What is a seed bank?
A community seed bank is a network of seed saving and exchange, a site for exercising Seed Freedom. Seeds are collected, saved, grown out, multiplied, selected, distributed …and the cycle continues, the circles of freedom keep expanding.
Seed banks are also called seed Libraries, where you can borrow seed like you borrow a book, and return on reading (growing and multiplying).Some communities, especially in Europe and USA, also have heritage seed savers who grow and distribute heritage seeds at a cost.
How do I set up my own?
First, start collecting the seeds in your region. If you are saving seeds in pots, keep it in a cool and dry environment to prevent any damage. Similarly it is important to label the pots with the details of the seed variety contained in it (like the name of the variety, particulars of the variety e.g. drought tolerance etc). If you are planting the seeds, make sure you are able to identify the varieties cultivated (for instance, by labeling the plants). Similarly, save a portion of the seed before replanting the variety.
If you are a school, start saving seeds by setting up a “garden of life” to save seeds of freedom. If you are in a community, start a “garden of hope” as a community seed bank. If you are associated with a temple, church, mosque, gurudwara, start a seed sanctuary or distribute seeds as a blessing.
What You Need To Start A Seed Bank
You don’t need a lot of money or supplies to start a community seed bank. Aside from a dedicated group of people to organize and implement it, you need three things:
a suitable place to store the seeds
a way of making the seeds accessible to the community
You’ll also need supplies to store and organize the seeds, such as jars or containers, envelopes, and labels.
If you’re just starting out, you probably can fit the whole seed bank on a couple of shelves in a library, community centre or other public space. As the seed bank grows, you may need to meet the challenge of acquiring more space. The physical requirements are simply a place that is protected from exposure to humidity and moisture, insects and rodents, and extreme heat.
Making Seeds Available
If you’re able to share seeds and educate the community about the importance of saving seeds, preserving food diversity and sharing local seed varieties, you have met the goals of a seed bank.

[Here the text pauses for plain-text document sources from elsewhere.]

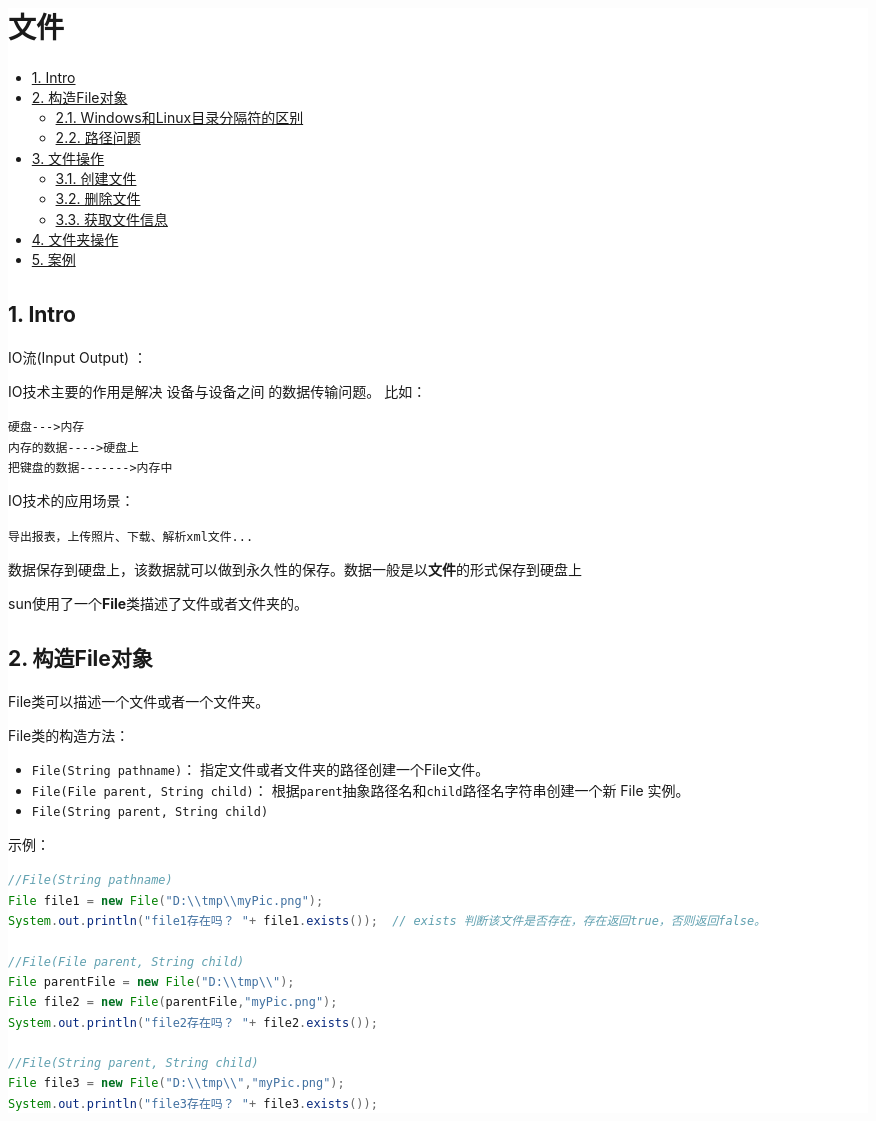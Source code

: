 # 文件



- [1. Intro](#1-intro)
- [2. 构造File对象](#2-构造file对象)
    - [2.1. Windows和Linux目录分隔符的区别](#21-windows和linux目录分隔符的区别)
    - [2.2. 路径问题](#22-路径问题)
- [3. 文件操作](#3-文件操作)
    - [3.1. 创建文件](#31-创建文件)
    - [3.2. 删除文件](#32-删除文件)
    - [3.3. 获取文件信息](#33-获取文件信息)
- [4. 文件夹操作](#4-文件夹操作)
- [5. 案例](#5-案例)



## 1. Intro

IO流(Input Output) ：

IO技术主要的作用是解决 设备与设备之间 的数据传输问题。 比如： 

```txt
硬盘--->内存
内存的数据---->硬盘上
把键盘的数据------->内存中
```

IO技术的应用场景：

```txt
导出报表，上传照片、下载、解析xml文件... 
```

数据保存到硬盘上，该数据就可以做到永久性的保存。数据一般是以**文件**的形式保存到硬盘上

sun使用了一个**File**类描述了文件或者文件夹的。

## 2. 构造File对象

File类可以描述一个文件或者一个文件夹。

File类的构造方法：

- `File(String pathname)`： 指定文件或者文件夹的路径创建一个File文件。
- `File(File parent, String child)`： 根据`parent`抽象路径名和`child`路径名字符串创建一个新 File 实例。
- `File(String parent, String child)`

示例：

```java
//File(String pathname)
File file1 = new File("D:\\tmp\\myPic.png");
System.out.println("file1存在吗？ "+ file1.exists());  // exists 判断该文件是否存在，存在返回true，否则返回false。

//File(File parent, String child)
File parentFile = new File("D:\\tmp\\");
File file2 = new File(parentFile,"myPic.png");
System.out.println("file2存在吗？ "+ file2.exists());

//File(String parent, String child)
File file3 = new File("D:\\tmp\\","myPic.png");
System.out.println("file3存在吗？ "+ file3.exists());
```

Encouraging Seed-Bank Participation
As with any community organization, networking is essential to building the seed-bank community. The easiest way to contact numbers of people with an interest in growing food is to reach out to local gardening or agriculture related groups, such as:
elementary, middle and high Schools
local nurseries (for seed or other donations)

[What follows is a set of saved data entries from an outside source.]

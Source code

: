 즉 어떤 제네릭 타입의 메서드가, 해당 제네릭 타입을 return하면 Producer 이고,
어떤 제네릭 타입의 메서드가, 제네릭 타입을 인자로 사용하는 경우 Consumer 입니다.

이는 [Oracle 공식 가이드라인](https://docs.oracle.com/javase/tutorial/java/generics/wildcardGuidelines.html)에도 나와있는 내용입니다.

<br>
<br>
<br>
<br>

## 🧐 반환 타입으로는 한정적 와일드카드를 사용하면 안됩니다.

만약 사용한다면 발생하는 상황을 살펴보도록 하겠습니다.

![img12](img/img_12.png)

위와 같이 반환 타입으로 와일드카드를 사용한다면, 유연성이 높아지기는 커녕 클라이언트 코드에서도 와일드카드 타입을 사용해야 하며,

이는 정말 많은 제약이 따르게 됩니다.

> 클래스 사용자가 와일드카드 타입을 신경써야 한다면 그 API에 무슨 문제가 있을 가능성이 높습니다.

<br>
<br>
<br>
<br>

seed companies (for seed donations)
A seed swap is the perfect antidote to cabin fever in the winter, and there’s little doubt you’ll have trouble attracting people to an event where you are giving things away for free. While the people are looking through and collecting their seeds, make sure to have flyers for future events, seed bank hours, seed starting information and sign-up sheets for those who are interested in volunteering to help.

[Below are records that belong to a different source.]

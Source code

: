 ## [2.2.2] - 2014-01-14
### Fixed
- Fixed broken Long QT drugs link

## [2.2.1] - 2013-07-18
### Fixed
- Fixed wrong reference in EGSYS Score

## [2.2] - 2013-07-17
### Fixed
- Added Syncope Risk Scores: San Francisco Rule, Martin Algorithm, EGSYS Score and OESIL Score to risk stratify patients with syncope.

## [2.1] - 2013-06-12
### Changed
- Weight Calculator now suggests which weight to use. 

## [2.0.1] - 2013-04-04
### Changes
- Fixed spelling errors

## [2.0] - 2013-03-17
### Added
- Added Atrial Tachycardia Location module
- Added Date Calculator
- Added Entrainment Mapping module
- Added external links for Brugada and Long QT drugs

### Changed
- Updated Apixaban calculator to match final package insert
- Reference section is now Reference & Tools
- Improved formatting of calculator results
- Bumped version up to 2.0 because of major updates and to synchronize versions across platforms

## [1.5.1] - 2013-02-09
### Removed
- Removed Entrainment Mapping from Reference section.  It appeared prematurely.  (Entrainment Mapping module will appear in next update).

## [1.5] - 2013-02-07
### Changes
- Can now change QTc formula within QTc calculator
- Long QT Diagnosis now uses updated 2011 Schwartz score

Many people who are interested in growing plants from seeds don’t actually know how to do it. A seed-starting workshop is a great way to attract new gardeners, or those who have previously bought plants to grow in their garden but are curious about growing from seed.
Later in the season, a seed-saving workshop will help people learn how to harvest and save their own seeds—and give some back to the seed bank if you want to accept community donations.